Выбрать главу

Приведу лишь пару свидетельств возросшего осознания "рождения" на наших глазах новой путеводной звезды для отечественных интеллектуалов. Например, вот как оценивал приключения Шмитта в России наш главный шмиттовед А.Филиппов: "Шмитт манит запретами, он соблазняет. И не назовет нам пароли, явки и адреса, потому что сам их не знает… Но, кажется, время уже пришло — не в первый раз мы пытаемся дать ему слово и сказать о нём. Уже не редкость услышать у нас его имя, уже зашелестело вокруг — а и десятка лет не прошло со времени первого перевода — "друг-враг", уже сделали из него геополитика.

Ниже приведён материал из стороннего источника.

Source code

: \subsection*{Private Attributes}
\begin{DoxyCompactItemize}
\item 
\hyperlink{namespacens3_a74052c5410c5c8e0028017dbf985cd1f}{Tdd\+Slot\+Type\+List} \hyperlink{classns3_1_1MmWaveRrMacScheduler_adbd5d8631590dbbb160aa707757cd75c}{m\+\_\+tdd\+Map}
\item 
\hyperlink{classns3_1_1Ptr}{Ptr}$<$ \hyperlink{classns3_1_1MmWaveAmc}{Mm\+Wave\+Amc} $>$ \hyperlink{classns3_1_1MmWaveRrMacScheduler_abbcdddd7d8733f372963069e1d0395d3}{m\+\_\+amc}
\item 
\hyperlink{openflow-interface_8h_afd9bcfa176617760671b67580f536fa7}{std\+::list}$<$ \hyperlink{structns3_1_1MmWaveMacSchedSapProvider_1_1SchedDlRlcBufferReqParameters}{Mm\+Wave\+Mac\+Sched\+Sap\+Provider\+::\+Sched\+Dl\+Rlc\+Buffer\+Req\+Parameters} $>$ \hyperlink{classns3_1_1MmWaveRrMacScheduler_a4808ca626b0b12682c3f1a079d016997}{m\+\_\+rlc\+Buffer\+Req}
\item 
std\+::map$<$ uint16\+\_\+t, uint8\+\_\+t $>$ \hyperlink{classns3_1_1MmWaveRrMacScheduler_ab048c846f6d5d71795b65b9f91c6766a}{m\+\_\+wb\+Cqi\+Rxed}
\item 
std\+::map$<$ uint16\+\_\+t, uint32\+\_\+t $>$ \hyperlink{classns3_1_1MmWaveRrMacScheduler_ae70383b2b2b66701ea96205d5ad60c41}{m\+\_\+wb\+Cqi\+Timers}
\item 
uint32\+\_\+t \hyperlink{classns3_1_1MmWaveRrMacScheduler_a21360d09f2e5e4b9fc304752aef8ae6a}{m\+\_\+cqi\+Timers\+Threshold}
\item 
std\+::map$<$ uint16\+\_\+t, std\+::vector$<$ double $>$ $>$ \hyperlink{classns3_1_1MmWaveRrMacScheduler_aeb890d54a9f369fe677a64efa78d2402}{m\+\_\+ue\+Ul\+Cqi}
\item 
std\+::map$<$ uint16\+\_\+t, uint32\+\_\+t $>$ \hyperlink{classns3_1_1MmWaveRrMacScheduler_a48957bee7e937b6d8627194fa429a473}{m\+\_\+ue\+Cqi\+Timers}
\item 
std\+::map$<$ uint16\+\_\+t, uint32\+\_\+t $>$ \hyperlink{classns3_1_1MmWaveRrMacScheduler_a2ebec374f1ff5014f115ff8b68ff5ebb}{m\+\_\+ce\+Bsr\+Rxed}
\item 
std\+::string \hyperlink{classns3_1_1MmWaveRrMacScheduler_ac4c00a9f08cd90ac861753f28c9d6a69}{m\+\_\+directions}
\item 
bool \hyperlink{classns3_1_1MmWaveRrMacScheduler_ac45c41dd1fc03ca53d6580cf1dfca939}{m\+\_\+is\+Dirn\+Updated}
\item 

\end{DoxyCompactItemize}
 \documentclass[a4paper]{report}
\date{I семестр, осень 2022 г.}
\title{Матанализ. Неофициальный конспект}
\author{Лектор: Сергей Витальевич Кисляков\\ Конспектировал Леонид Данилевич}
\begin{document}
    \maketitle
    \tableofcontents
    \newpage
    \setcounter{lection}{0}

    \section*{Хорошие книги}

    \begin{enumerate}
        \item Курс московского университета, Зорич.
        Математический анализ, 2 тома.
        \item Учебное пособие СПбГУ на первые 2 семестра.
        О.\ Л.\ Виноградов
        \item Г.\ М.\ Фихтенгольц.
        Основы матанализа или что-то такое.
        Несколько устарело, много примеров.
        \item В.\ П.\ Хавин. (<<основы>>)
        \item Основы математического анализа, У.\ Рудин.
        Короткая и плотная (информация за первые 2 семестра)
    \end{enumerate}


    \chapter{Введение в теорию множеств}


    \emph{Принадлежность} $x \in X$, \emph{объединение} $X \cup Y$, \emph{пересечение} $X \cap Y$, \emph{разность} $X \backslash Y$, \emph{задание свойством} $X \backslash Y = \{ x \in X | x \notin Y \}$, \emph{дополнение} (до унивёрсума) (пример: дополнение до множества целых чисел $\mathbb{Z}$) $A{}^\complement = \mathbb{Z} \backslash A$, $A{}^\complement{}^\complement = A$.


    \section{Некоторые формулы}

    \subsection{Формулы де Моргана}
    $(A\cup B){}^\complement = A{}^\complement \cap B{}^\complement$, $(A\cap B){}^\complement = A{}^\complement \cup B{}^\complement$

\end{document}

Чего только нам не придется еще услышать о нем, каких историй мы наслушаемся, каких переводов начитаемся…" Т.е. говоря о том, что "время пришло", исследователь одновременно отдает себе отчет в том, что "мы вновь даём ему слово, не предугадывая, как оно отзовётся". В качестве еще одного примера признания роли в российском интеллектуальном процессе трудов К.Шмитта, еще недавно считавшегося "откровенным фашистом", можно привести слова философа В.Куренного, который, указывая на необходимость выбора адекватного языка для описания сущности путинской России, "с помощью которого могут быть сформулированы аналитические выводы о сути данного политического момента", прямо называет Шмитта в качестве ключевой фигуры. По его мнению, данный немецкий мыслитель задает ту интеллектуальную перспективу, которая "позволяет продуктивно (аналитически, а не идеологически) фиксировать некоторые особенности современной российской политической ситуации". Причем Куренной подчеркивает, что "в этом не следует видеть влияние запоздавшей российской моды на Шмитта, хотя она, — как он вполне справедливо указывает, — конечно, сама по себе тоже не случайна". Здесь он ссылается на мнение итальянского философа Дж.Агамбена, что "именно Шмитт верно уловил одну из основных особенностей политической эпохи, наступившей после Первой мировой войны и продолжающейся до настоящего времени". Своеобразным апофеозом интереса к фигуре Карла Шмитта стало прямое или косвенное цитирование его трудов персонажами, напрямую ассоциируемыми с нынешней властью — В.Сурковым, Г.Павловским и другими.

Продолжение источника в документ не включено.